Pedro Rossi, a member of the Perseu Abramo Foundation (FPA) think tank created by the Workers Party and a professor at the State University of Campinas (Unicamp), a hotbed for the PT's "developmentalist" school of state-led economic policy, said the central bank must follow the president's lead.

"Monetary and fiscal policies cannot go against each other," argued Esther Dweck, an economics professor at the Federal University of Rio de Janeiro and former budget secretary in the most recent PT government.

Luiz Gonzago Belluzzo, a Unicamp economics professor who has advised Lula for decades, argued government policy should be able to use some $360 billion in foreign reserves held by the central bank in order to more forcefully stabilize the country's exchange rate.

His criticism echoed that of former Finance Minister Guido Mantega, who engaged in what he called "currency wars" while serving under both Lula and his PT successor Dilma Rousseff, battling against what he considered an overvalued exchange rate.

Mantega told Reuters the current central bank's hands-off approach to Brazil's currency market had led to excessive depreciation, contributing to Brazil's double-digit inflation.

The law establishing central bank autonomy last year included a mandate to stabilize economic growth and encourage full employment.
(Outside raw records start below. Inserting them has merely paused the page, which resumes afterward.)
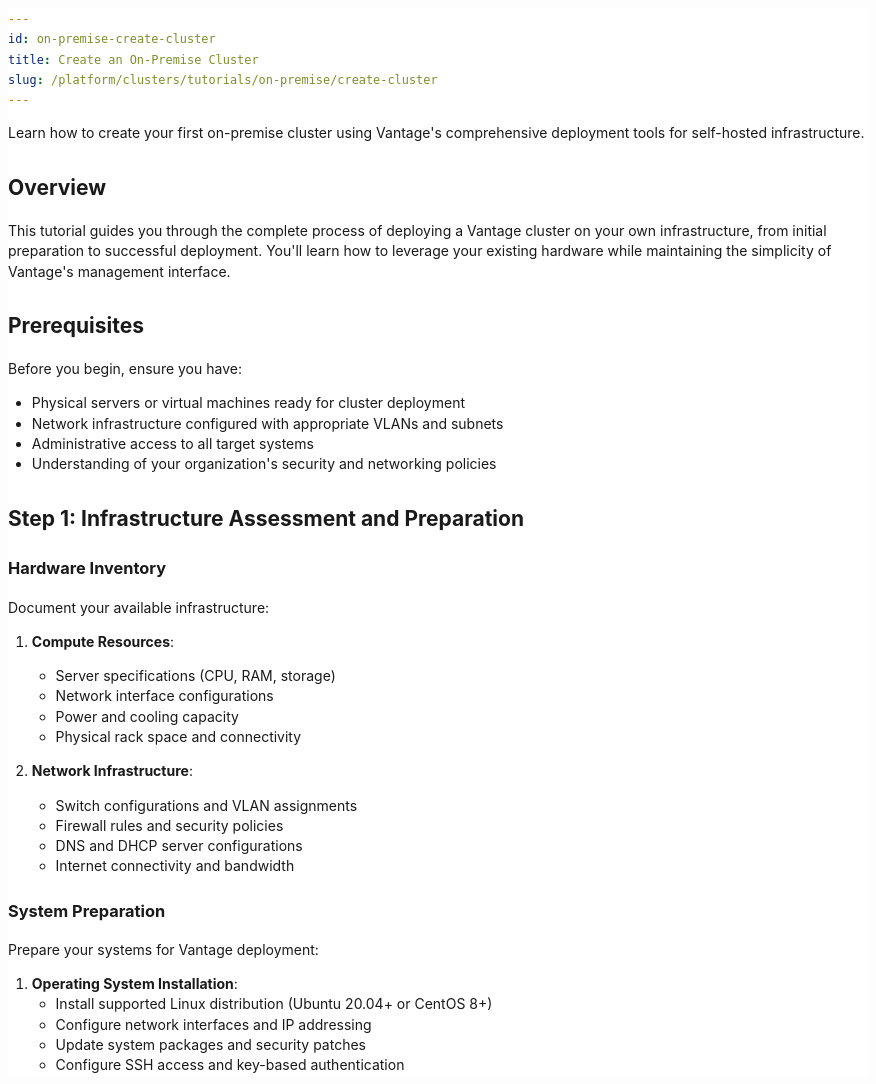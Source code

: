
```yaml
---
id: on-premise-create-cluster
title: Create an On-Premise Cluster
slug: /platform/clusters/tutorials/on-premise/create-cluster
---
```


Learn how to create your first on-premise cluster using Vantage's comprehensive deployment tools for self-hosted infrastructure.

## Overview

This tutorial guides you through the complete process of deploying a Vantage cluster on your own infrastructure, from initial preparation to successful deployment. You'll learn how to leverage your existing hardware while maintaining the simplicity of Vantage's management interface.

## Prerequisites

Before you begin, ensure you have:

- Physical servers or virtual machines ready for cluster deployment
- Network infrastructure configured with appropriate VLANs and subnets
- Administrative access to all target systems
- Understanding of your organization's security and networking policies

## Step 1: Infrastructure Assessment and Preparation

### Hardware Inventory

Document your available infrastructure:

1. **Compute Resources**:
   - Server specifications (CPU, RAM, storage)
   - Network interface configurations
   - Power and cooling capacity
   - Physical rack space and connectivity

2. **Network Infrastructure**:
   - Switch configurations and VLAN assignments
   - Firewall rules and security policies
   - DNS and DHCP server configurations
   - Internet connectivity and bandwidth

### System Preparation

Prepare your systems for Vantage deployment:

1. **Operating System Installation**:
   - Install supported Linux distribution (Ubuntu 20.04+ or CentOS 8+)
   - Configure network interfaces and IP addressing
   - Update system packages and security patches
   - Configure SSH access and key-based authentication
But Eduardo Moreira, a founder of asset manager Brasil Plural who has advised Lula on economics, argued in an interview that the newly independent central bank had not changed its policy or communication to reflect that new mandate.

© Reuters. FILE PHOTO: Brazil’s former President Luiz Inacio Lula da Silva speaks at Sindicato dos Metalurgicos do ABC (ABC Steelworkers' Union), in Sao Bernardo do Campo, Brazil January 29, 2022. REUTERS/Carla Carniel/File Photo

Nelson Barbosa, a professor at the Getulio Vargas Foundation who served as finance minister under Rousseff, was the only economist surveyed who saw no problem with the central bank's new formal independence, arguing it had little effect on economic policy.

"I don't think it will be a big problem with the eventual return of Lula," he said.